Fig. 1. Layer 6 corticothalamic (L6-CT) activation in the S1 hindlimb cortex (S1HL) elicits nocifensive behaviors in the absence of peripheral stimulation.

a ChR2-EYFP-expression (green) in S1HL of an L6-ChR2 mouse showing fluorescence in L6-CT neurons and their axons in the ventral posterolateral thalamus (VPL) and thalamic reticular nucleus (TRN). S1HL cortex (right panel) with L6-CT neurons depth-registered relative to S1HL layer borders (dashed lines, estimated based on soma sizes and densities using DAPI signals, blue). A representative example from n = 21 mice. b–d S1HL cortex silicon-probe recording from L6-ChR2 mice demonstrating optogenetic control of L6-CT units. b L6-CT units were identified based on their short-latency, low-jitter response to 10 ms light pulses (Supplementary Fig. 2). Each marker shows unit depth vs. mean ± SD latency to first evoked spike (pooled from 3 animals, laser strength: 1201 mW/mm²). c Example rasters for a laser-responsive L6-CT unit (depth = 1205 μm). d Blue bars: fraction of laser-responsive L6 units (from n = 232 L6 units total) as a function of laser power. Black: corresponding mean spiking rate (mean ± SEM, n = 92 units; mean depth ± SD = 1194 ± 141 µm).
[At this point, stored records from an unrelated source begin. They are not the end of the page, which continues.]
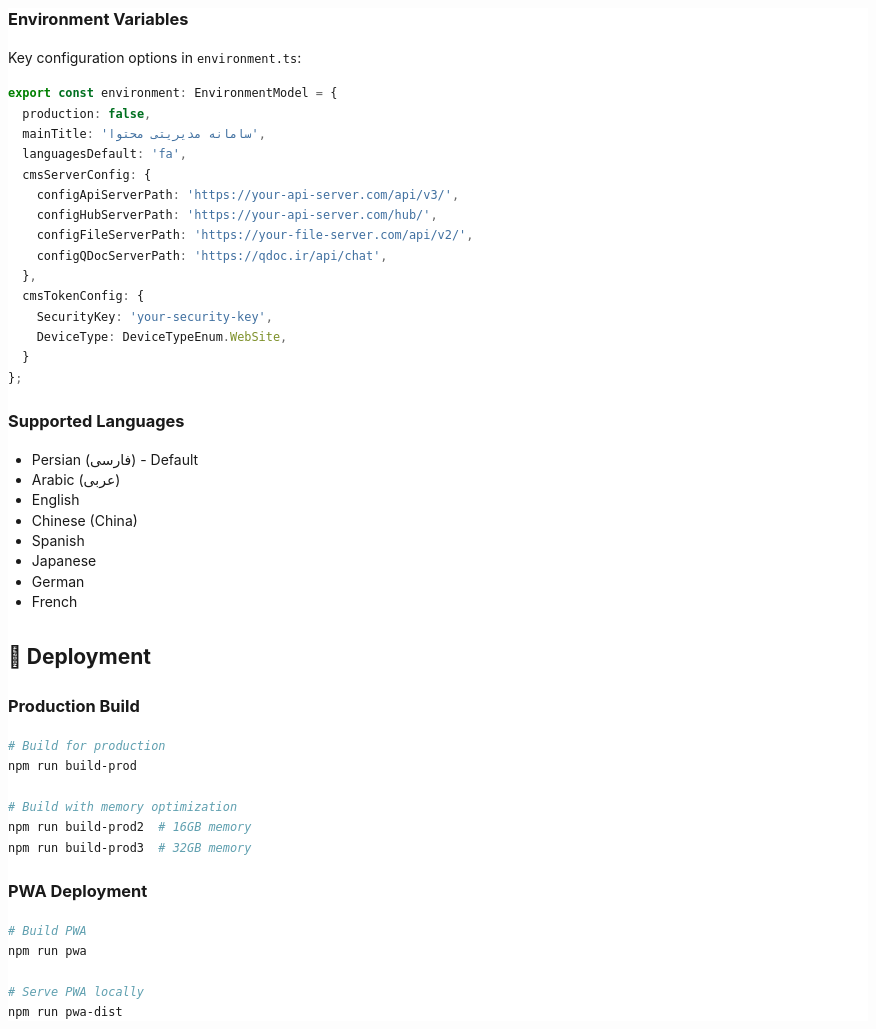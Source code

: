 ### Environment Variables

Key configuration options in `environment.ts`:

```typescript
export const environment: EnvironmentModel = {
  production: false,
  mainTitle: 'سامانه مدیریتی محتوا',
  languagesDefault: 'fa',
  cmsServerConfig: {
    configApiServerPath: 'https://your-api-server.com/api/v3/',
    configHubServerPath: 'https://your-api-server.com/hub/',
    configFileServerPath: 'https://your-file-server.com/api/v2/',
    configQDocServerPath: 'https://qdoc.ir/api/chat',
  },
  cmsTokenConfig: {
    SecurityKey: 'your-security-key',
    DeviceType: DeviceTypeEnum.WebSite,
  }
};
```

### Supported Languages

- Persian (فارسی) - Default
- Arabic (عربی)
- English
- Chinese (China)
- Spanish
- Japanese
- German
- French

## 🚀 Deployment

### Production Build

```bash
# Build for production
npm run build-prod

# Build with memory optimization
npm run build-prod2  # 16GB memory
npm run build-prod3  # 32GB memory
```

### PWA Deployment

```bash
# Build PWA
npm run pwa

# Serve PWA locally
npm run pwa-dist
```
Data from a representative experiment (n = 3 mice). e Schematic of fiber optic implant for optogenetic L6-CT stimulation in freely moving mice. f Quantification of pain-like behaviors, paw lifting (blue solid line) and limb shaking (blue dashed line), elicited during 5 s of the optogenetic stimulation of S1HL L6-CT neurons in the absence of sensory stimulation (n = 11 mice, mean ± SEM). See also Supplementary Video 1. Source data for b–d, f are provided as a Source Data file.